━━━ LISTED RECORDS

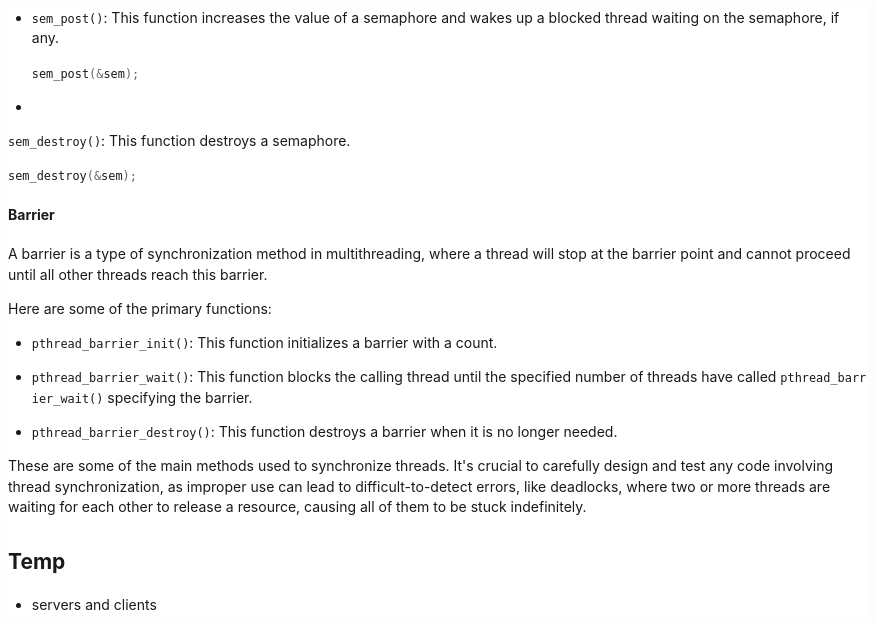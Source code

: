 * `sem_post()`: This function increases the value of a semaphore and wakes up a
blocked thread waiting on the semaphore, if any.

  ```c
  sem_post(&sem);
  ```

*

 `sem_destroy()`: This function destroys a semaphore.

  ```c
  sem_destroy(&sem);
  ```

#### Barrier

A barrier is a type of synchronization method in multithreading, where a thread
will stop at the barrier point and cannot proceed until all other threads reach
this barrier.

Here are some of the primary functions:

* `pthread_barrier_init()`: This function initializes a barrier with a count.

* `pthread_barrier_wait()`: This function blocks the calling thread until the
specified number of threads have called `pthread_barrier_wait()` specifying the
barrier.

* `pthread_barrier_destroy()`: This function destroys a barrier when it is no
longer needed.

These are some of the main methods used to synchronize threads. It's crucial to
carefully design and test any code involving thread synchronization, as improper
use can lead to difficult-to-detect errors, like deadlocks, where two or more
threads are waiting for each other to release a resource, causing all of them to
be stuck indefinitely.

## Temp

* servers and clients
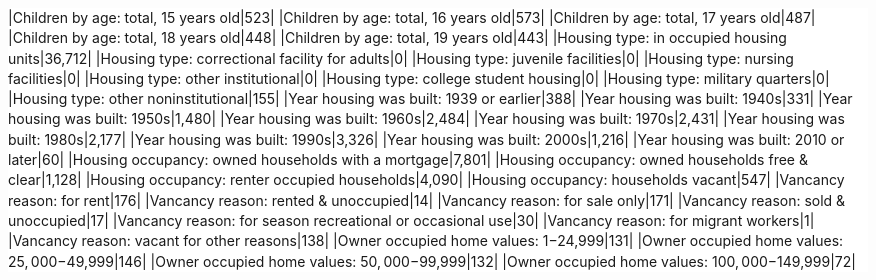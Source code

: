 |Children by age: total, 15 years old|523|
|Children by age: total, 16 years old|573|
|Children by age: total, 17 years old|487|
|Children by age: total, 18 years old|448|
|Children by age: total, 19 years old|443|
|Housing type: in occupied housing units|36,712|
|Housing type: correctional facility for adults|0|
|Housing type: juvenile facilities|0|
|Housing type: nursing facilities|0|
|Housing type: other institutional|0|
|Housing type: college student housing|0|
|Housing type: military quarters|0|
|Housing type: other noninstitutional|155|
|Year housing was built: 1939 or earlier|388|
|Year housing was built: 1940s|331|
|Year housing was built: 1950s|1,480|
|Year housing was built: 1960s|2,484|
|Year housing was built: 1970s|2,431|
|Year housing was built: 1980s|2,177|
|Year housing was built: 1990s|3,326|
|Year housing was built: 2000s|1,216|
|Year housing was built: 2010 or later|60|
|Housing occupancy: owned households with a mortgage|7,801|
|Housing occupancy: owned households free & clear|1,128|
|Housing occupancy: renter occupied households|4,090|
|Housing occupancy: households vacant|547|
|Vancancy reason: for rent|176|
|Vancancy reason: rented & unoccupied|14|
|Vancancy reason: for sale only|171|
|Vancancy reason: sold & unoccupied|17|
|Vancancy reason: for season recreational or occasional use|30|
|Vancancy reason: for migrant workers|1|
|Vancancy reason: vacant for other reasons|138|
|Owner occupied home values: $1-$24,999|131|
|Owner occupied home values: $25,000-$49,999|146|
|Owner occupied home values: $50,000-$99,999|132|
|Owner occupied home values: $100,000-$149,999|72|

━━━━━━

_PROBLEM TO SOLVE_. Skip the pictures and print each record exactly as it stands.

_EXERCISE RESULT_.
Source code

: * `sem_post()`: This function increases the value of a semaphore and wakes up a
blocked thread waiting on the semaphore, if any.

  ```c
  sem_post(&sem);
  ```

*

 `sem_destroy()`: This function destroys a semaphore.

  ```c
  sem_destroy(&sem);
  ```

#### Barrier

A barrier is a type of synchronization method in multithreading, where a thread
will stop at the barrier point and cannot proceed until all other threads reach
this barrier.

Here are some of the primary functions:

* `pthread_barrier_init()`: This function initializes a barrier with a count.

* `pthread_barrier_wait()`: This function blocks the calling thread until the
specified number of threads have called `pthread_barrier_wait()` specifying the
barrier.

* `pthread_barrier_destroy()`: This function destroys a barrier when it is no
longer needed.

These are some of the main methods used to synchronize threads. It's crucial to
carefully design and test any code involving thread synchronization, as improper
use can lead to difficult-to-detect errors, like deadlocks, where two or more
threads are waiting for each other to release a resource, causing all of them to
be stuck indefinitely.

## Temp

* servers and clients
Source code

: |Children by age: total, 15 years old|523|
|Children by age: total, 16 years old|573|
|Children by age: total, 17 years old|487|
|Children by age: total, 18 years old|448|
|Children by age: total, 19 years old|443|
|Housing type: in occupied housing units|36,712|
|Housing type: correctional facility for adults|0|
|Housing type: juvenile facilities|0|
|Housing type: nursing facilities|0|
|Housing type: other institutional|0|
|Housing type: college student housing|0|
|Housing type: military quarters|0|
|Housing type: other noninstitutional|155|
|Year housing was built: 1939 or earlier|388|
|Year housing was built: 1940s|331|
|Year housing was built: 1950s|1,480|
|Year housing was built: 1960s|2,484|
|Year housing was built: 1970s|2,431|
|Year housing was built: 1980s|2,177|
|Year housing was built: 1990s|3,326|
|Year housing was built: 2000s|1,216|
|Year housing was built: 2010 or later|60|
|Housing occupancy: owned households with a mortgage|7,801|
|Housing occupancy: owned households free & clear|1,128|
|Housing occupancy: renter occupied households|4,090|
|Housing occupancy: households vacant|547|
|Vancancy reason: for rent|176|
|Vancancy reason: rented & unoccupied|14|
|Vancancy reason: for sale only|171|
|Vancancy reason: sold & unoccupied|17|
|Vancancy reason: for season recreational or occasional use|30|
|Vancancy reason: for migrant workers|1|
|Vancancy reason: vacant for other reasons|138|
|Owner occupied home values: $1-$24,999|131|
|Owner occupied home values: $25,000-$49,999|146|
|Owner occupied home values: $50,000-$99,999|132|
|Owner occupied home values: $100,000-$149,999|72|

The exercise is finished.